[Opening SUPPLIED RECORDS section]

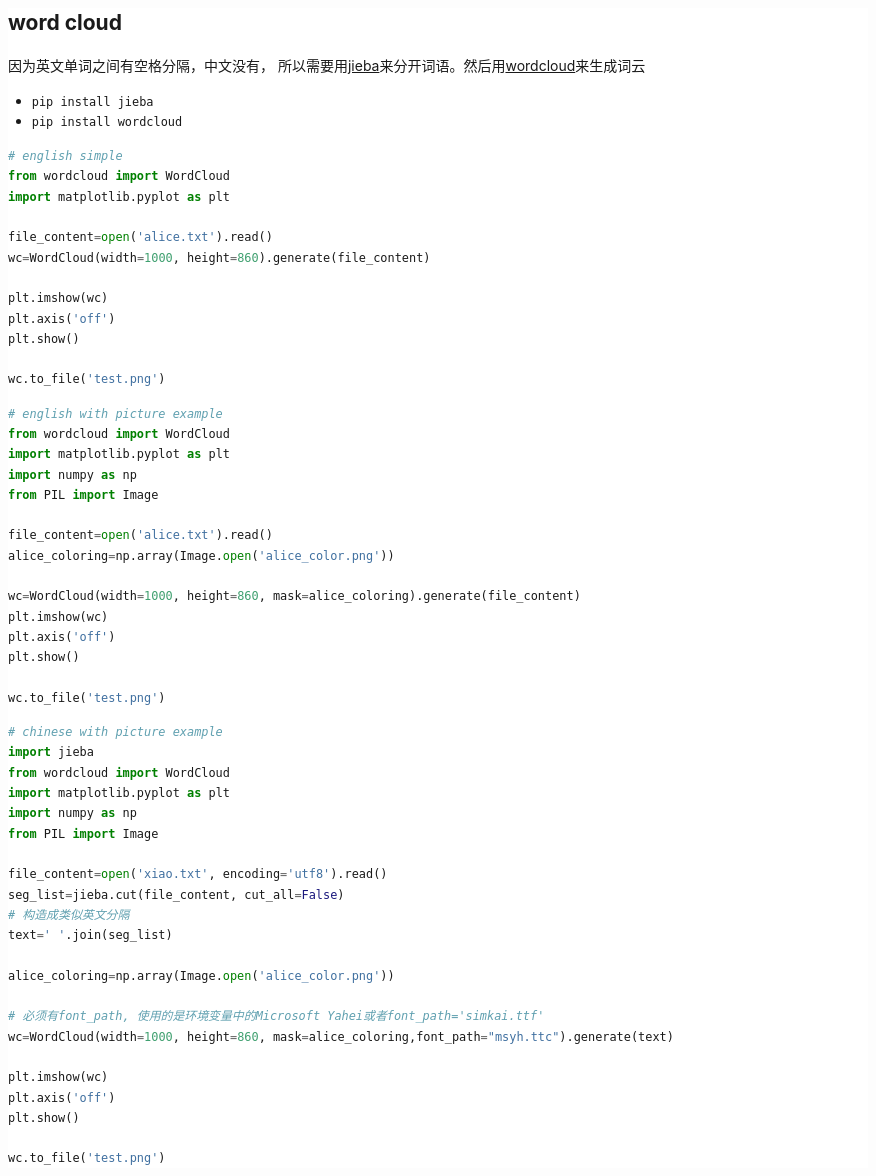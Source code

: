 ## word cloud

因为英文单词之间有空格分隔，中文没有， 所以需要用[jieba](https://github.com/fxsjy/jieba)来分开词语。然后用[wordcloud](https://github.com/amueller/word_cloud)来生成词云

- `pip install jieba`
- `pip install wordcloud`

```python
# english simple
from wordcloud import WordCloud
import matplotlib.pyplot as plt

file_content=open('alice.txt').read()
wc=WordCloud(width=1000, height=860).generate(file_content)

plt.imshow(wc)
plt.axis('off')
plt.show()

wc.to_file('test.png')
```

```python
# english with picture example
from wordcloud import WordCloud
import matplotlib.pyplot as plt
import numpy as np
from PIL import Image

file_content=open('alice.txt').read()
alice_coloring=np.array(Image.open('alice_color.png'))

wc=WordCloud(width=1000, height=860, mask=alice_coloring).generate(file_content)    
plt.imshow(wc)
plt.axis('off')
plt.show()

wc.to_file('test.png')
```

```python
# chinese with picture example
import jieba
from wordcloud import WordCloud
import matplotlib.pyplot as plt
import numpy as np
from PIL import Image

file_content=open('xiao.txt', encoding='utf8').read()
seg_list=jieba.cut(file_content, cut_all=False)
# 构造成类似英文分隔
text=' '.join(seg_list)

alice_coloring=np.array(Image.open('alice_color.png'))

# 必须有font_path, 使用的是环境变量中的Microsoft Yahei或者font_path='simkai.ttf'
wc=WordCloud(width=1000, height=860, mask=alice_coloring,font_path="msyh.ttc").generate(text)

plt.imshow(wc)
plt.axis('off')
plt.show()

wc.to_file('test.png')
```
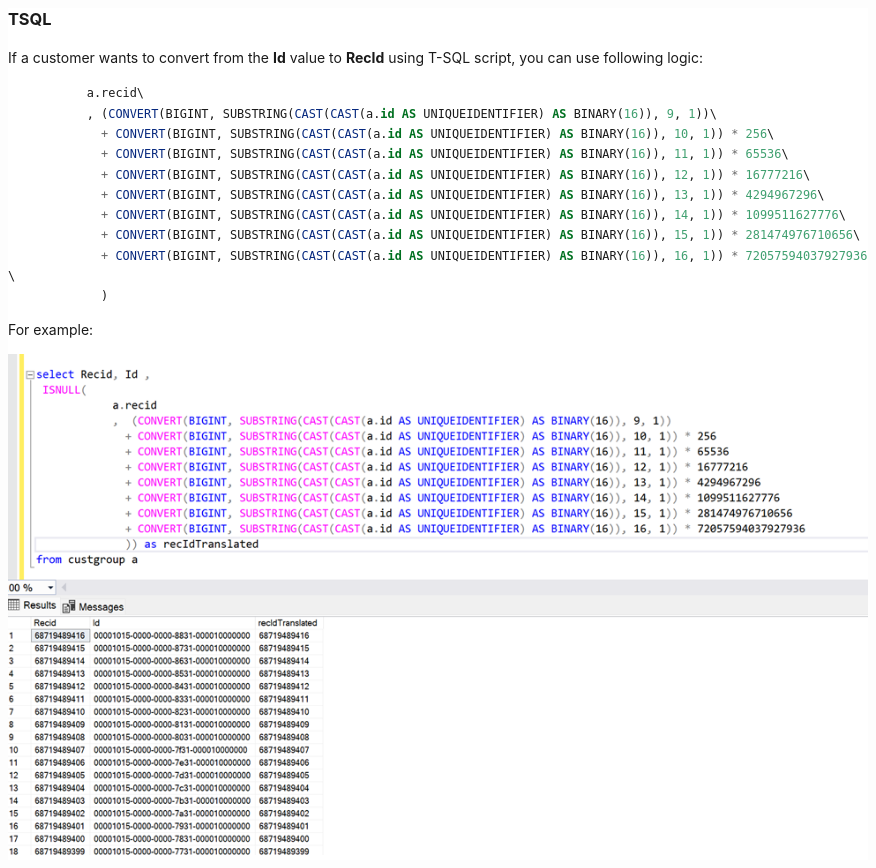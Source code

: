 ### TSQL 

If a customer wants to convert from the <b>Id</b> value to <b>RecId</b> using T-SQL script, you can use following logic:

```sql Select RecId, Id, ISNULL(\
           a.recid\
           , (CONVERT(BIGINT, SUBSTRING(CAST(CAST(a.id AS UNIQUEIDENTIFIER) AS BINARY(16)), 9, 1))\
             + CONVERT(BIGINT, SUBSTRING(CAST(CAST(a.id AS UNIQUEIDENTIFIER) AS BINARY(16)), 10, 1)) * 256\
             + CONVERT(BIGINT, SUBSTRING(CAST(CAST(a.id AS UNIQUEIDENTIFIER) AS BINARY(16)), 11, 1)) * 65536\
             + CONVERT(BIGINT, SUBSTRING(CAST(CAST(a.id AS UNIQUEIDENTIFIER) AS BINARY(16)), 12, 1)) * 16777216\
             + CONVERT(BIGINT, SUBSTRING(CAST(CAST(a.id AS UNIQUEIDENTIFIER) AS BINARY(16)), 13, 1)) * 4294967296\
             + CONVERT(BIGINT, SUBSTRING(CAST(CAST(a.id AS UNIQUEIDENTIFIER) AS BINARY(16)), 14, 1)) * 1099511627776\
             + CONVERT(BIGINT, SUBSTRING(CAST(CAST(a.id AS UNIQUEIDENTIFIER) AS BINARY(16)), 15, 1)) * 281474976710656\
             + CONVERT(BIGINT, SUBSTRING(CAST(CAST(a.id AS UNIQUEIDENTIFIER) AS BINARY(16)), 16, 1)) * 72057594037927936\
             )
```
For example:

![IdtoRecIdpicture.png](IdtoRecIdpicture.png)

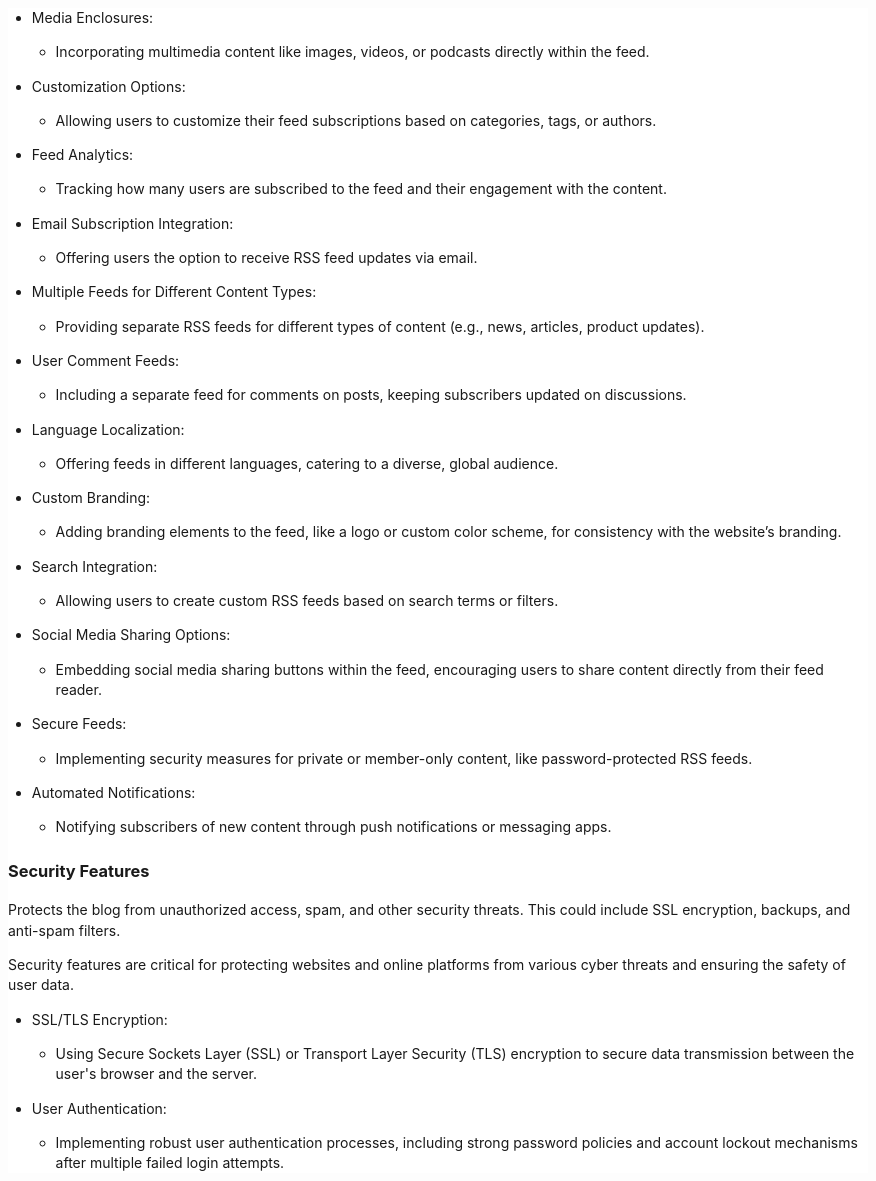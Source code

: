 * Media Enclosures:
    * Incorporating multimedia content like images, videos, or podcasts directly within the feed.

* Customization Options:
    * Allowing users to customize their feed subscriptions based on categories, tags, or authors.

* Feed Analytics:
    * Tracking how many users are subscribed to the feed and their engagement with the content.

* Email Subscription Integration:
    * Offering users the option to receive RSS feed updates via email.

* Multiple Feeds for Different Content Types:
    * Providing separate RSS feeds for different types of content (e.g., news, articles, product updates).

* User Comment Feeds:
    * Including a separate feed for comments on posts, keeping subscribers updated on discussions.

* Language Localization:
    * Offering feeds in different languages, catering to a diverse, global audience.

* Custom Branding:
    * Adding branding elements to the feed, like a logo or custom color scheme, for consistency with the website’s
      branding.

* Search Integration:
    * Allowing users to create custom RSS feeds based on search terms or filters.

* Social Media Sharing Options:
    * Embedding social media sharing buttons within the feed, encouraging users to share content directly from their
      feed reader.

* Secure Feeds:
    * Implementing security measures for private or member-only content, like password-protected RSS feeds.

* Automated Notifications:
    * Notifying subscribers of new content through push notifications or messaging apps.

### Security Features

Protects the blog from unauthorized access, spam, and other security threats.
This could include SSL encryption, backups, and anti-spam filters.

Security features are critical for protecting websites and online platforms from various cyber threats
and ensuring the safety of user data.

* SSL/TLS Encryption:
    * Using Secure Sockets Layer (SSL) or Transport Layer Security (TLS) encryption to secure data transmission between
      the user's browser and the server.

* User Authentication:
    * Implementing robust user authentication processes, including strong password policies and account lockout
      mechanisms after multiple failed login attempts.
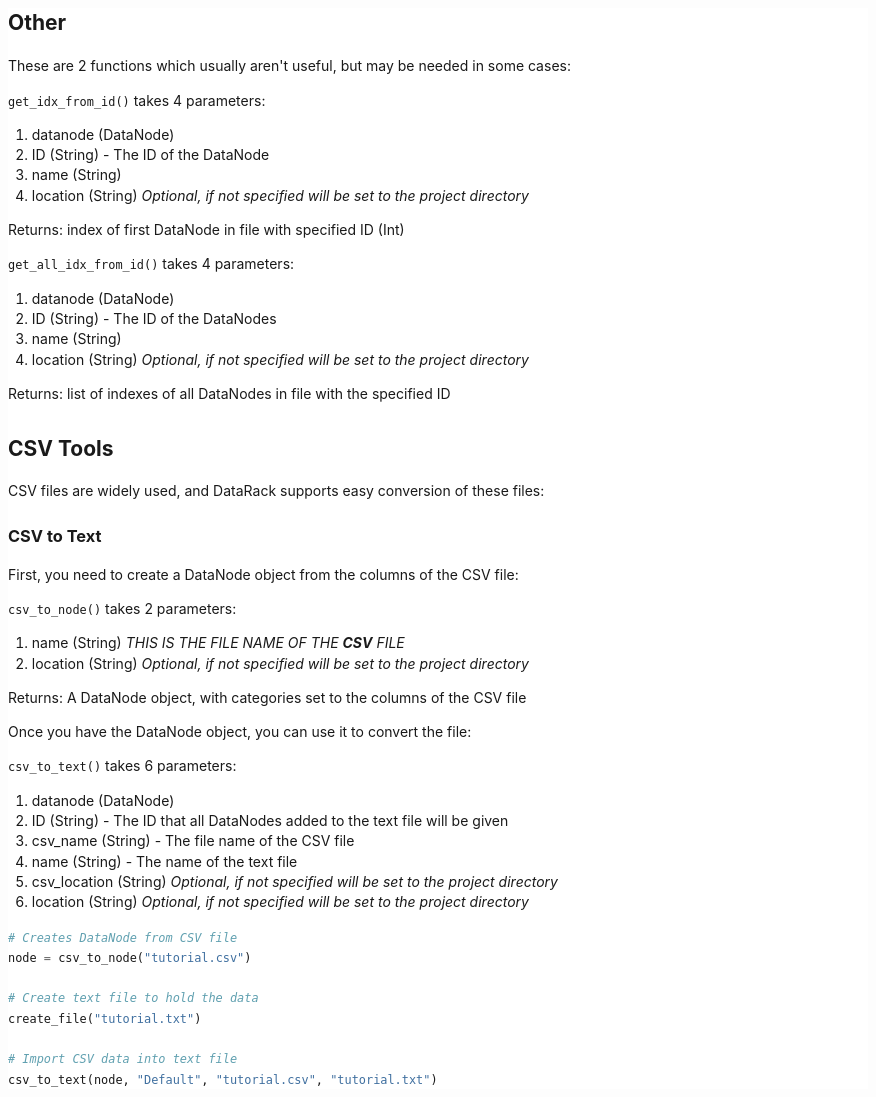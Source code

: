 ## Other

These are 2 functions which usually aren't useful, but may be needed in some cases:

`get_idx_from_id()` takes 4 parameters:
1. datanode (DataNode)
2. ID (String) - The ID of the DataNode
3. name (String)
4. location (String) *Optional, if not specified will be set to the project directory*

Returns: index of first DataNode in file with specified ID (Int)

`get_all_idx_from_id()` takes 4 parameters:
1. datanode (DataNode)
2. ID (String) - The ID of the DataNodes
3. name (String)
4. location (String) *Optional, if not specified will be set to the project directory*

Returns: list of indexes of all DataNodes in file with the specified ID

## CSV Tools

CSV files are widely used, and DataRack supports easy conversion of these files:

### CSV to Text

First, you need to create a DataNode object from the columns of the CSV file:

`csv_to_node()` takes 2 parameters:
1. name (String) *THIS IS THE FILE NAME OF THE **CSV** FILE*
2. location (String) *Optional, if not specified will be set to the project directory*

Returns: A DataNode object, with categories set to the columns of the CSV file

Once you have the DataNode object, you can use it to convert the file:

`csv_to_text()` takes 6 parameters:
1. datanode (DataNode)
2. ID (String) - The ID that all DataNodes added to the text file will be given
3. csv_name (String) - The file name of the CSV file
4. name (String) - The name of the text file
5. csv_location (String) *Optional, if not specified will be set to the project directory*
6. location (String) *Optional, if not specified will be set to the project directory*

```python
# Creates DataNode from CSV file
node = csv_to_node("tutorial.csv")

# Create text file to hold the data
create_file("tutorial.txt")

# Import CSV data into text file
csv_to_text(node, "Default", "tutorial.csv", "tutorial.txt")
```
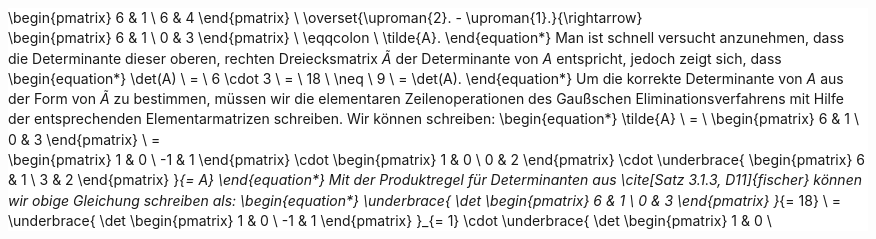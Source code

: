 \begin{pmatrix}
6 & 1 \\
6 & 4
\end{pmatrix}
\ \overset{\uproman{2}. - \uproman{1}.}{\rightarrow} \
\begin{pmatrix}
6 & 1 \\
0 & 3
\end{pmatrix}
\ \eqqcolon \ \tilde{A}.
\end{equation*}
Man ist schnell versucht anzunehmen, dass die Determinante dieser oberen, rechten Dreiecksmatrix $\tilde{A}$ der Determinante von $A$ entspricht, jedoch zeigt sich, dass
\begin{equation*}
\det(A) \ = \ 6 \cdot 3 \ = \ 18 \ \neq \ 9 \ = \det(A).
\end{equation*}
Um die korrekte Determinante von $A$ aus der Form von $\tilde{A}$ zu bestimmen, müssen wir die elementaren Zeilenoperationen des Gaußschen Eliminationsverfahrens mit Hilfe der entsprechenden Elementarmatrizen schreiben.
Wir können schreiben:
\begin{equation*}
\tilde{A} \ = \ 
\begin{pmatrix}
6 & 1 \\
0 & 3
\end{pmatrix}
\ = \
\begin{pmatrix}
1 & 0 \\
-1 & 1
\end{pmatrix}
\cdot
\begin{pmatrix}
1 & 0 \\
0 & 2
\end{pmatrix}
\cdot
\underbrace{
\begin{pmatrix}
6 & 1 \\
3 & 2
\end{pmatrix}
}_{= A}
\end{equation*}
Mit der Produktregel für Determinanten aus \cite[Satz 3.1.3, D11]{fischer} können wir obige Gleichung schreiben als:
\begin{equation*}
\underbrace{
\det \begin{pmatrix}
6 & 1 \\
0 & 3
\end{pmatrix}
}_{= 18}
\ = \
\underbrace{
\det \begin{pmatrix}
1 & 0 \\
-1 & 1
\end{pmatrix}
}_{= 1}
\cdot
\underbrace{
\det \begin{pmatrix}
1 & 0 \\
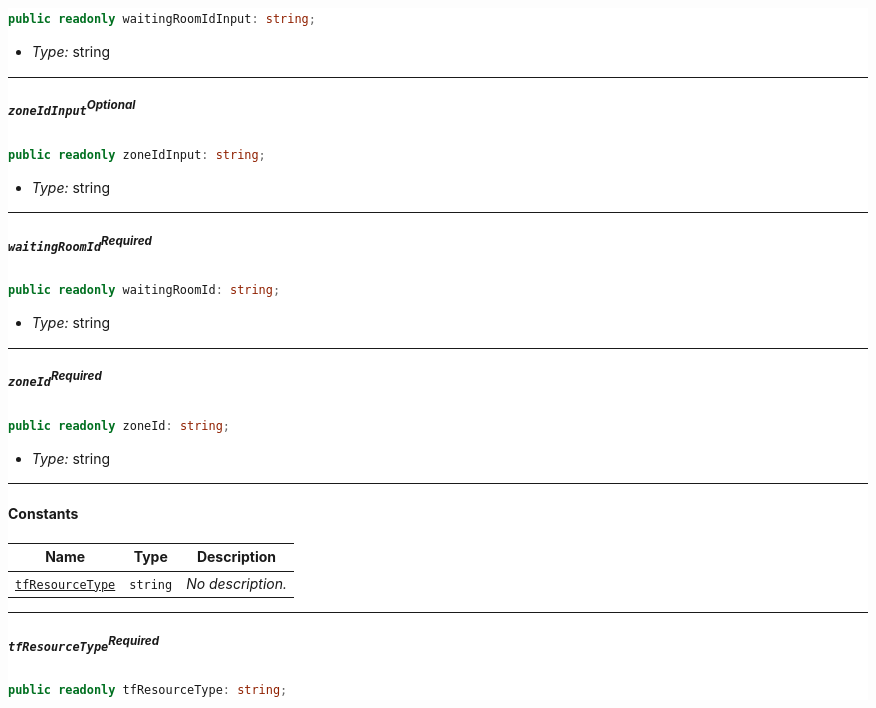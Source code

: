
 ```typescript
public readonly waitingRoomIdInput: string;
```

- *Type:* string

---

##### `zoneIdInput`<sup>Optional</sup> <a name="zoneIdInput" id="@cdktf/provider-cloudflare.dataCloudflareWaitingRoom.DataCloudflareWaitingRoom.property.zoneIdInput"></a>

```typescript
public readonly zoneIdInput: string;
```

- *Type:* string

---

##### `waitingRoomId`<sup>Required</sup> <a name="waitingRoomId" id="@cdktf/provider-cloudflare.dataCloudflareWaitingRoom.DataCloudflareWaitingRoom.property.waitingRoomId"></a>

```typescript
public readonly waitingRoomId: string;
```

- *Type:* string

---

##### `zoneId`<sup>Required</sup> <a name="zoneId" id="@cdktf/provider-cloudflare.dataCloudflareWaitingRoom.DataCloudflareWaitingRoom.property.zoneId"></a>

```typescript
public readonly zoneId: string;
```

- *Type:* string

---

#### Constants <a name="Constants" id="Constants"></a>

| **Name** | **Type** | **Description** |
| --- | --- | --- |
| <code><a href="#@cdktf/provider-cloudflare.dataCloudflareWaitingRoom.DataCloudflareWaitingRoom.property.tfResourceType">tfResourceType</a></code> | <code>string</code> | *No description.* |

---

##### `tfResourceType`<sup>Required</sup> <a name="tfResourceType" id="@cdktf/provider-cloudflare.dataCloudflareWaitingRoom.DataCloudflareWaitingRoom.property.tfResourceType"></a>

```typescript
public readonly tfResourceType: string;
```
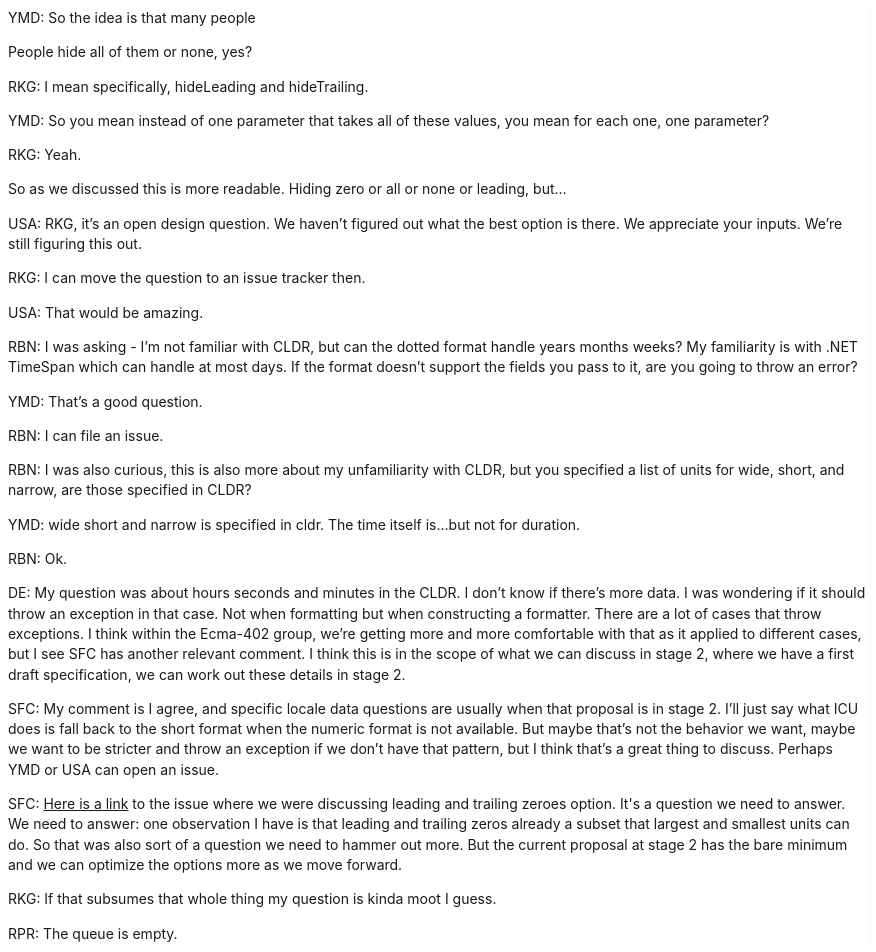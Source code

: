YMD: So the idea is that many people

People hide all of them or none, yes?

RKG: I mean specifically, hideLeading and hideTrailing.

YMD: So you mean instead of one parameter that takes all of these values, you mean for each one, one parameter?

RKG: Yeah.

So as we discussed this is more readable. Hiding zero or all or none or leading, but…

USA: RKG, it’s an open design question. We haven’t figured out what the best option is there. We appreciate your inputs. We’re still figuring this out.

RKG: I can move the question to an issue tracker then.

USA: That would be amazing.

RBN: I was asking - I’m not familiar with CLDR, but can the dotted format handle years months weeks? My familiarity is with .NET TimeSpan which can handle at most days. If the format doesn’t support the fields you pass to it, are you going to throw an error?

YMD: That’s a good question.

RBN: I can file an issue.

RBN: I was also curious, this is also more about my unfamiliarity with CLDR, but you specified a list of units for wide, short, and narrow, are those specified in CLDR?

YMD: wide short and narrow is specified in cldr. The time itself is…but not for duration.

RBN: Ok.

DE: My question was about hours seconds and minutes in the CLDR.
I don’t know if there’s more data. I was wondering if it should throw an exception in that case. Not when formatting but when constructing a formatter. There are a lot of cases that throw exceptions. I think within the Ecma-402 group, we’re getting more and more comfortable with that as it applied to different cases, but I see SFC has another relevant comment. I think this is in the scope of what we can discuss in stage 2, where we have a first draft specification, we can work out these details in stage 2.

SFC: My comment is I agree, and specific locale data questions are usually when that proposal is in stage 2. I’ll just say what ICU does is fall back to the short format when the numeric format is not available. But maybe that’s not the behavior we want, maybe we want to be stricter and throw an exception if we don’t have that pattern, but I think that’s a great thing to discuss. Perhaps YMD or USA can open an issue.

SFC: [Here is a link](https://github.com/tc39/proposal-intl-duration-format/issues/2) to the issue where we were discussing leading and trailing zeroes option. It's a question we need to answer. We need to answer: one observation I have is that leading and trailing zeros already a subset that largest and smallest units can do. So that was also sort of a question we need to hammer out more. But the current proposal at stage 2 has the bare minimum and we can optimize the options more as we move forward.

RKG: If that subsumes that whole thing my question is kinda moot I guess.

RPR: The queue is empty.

[Closing SUPPLIED RECORDS section]

• **PROBLEM TO WORK ON**
All lines in the data above from the one with "DE: My question" through the one with "I don’t know" must be repeated exactly, and no others.

• **SOLUTION TO THIS PROBLEM**
DE: My question was about hours seconds and minutes in the CLDR.
I don’t know if there’s more data. I was wondering if it should throw an exception in that case. Not when formatting but when constructing a formatter. There are a lot of cases that throw exceptions. I think within the Ecma-402 group, we’re getting more and more comfortable with that as it applied to different cases, but I see SFC has another relevant comment. I think this is in the scope of what we can discuss in stage 2, where we have a first draft specification, we can work out these details in stage 2.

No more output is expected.